**WORK TASK:** From the entries, copy out every line in which the word "clause" is found.

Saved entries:

____________

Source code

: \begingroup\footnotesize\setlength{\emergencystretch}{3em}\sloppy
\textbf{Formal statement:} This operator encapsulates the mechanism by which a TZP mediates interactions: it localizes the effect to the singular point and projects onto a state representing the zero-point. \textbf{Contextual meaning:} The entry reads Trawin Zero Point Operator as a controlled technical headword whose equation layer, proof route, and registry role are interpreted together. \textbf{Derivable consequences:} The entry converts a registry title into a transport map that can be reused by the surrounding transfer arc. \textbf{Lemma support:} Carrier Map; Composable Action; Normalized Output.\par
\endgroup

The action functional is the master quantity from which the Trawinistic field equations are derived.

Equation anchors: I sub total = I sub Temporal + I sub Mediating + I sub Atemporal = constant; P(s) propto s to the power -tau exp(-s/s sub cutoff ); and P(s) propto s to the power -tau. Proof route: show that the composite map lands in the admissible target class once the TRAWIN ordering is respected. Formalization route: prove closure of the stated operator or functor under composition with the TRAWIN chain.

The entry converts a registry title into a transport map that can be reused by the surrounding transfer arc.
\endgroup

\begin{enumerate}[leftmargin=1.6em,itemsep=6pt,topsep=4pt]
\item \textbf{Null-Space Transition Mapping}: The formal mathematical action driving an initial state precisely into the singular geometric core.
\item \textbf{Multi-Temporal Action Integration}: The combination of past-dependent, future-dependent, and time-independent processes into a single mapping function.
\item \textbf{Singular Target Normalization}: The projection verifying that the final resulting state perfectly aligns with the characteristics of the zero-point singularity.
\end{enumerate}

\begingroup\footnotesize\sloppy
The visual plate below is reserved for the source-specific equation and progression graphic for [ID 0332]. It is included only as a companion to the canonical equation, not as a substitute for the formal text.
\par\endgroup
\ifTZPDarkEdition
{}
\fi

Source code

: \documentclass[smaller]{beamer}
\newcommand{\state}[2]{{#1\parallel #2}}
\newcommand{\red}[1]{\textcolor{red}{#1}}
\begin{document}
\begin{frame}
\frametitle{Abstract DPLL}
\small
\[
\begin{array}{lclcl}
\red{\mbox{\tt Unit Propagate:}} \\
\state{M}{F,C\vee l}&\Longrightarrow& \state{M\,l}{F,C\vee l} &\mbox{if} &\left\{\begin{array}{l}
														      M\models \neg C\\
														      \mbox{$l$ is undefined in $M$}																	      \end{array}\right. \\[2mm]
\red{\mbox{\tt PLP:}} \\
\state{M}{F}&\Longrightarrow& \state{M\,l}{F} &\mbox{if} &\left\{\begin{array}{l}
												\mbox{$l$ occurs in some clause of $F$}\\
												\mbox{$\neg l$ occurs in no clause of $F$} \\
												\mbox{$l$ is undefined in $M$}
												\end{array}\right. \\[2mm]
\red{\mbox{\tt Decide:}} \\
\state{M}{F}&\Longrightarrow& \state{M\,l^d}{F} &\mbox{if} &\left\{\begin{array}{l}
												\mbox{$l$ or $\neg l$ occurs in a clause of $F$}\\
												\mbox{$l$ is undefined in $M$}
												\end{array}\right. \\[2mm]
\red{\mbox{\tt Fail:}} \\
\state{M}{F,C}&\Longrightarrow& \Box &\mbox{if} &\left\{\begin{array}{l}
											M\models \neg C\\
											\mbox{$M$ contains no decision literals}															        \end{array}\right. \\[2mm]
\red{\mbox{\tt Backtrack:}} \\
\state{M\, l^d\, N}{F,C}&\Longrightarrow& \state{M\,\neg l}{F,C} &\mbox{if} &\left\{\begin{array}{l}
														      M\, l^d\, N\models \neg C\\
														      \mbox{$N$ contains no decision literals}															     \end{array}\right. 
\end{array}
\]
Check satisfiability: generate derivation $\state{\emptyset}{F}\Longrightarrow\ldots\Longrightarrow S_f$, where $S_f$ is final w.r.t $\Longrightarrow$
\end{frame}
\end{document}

____________

**RESULT BELOW:**
												\mbox{$l$ occurs in some clause of $F$}\\
												\mbox{$\neg l$ occurs in no clause of $F$} \\
												\mbox{$l$ or $\neg l$ occurs in a clause of $F$}\\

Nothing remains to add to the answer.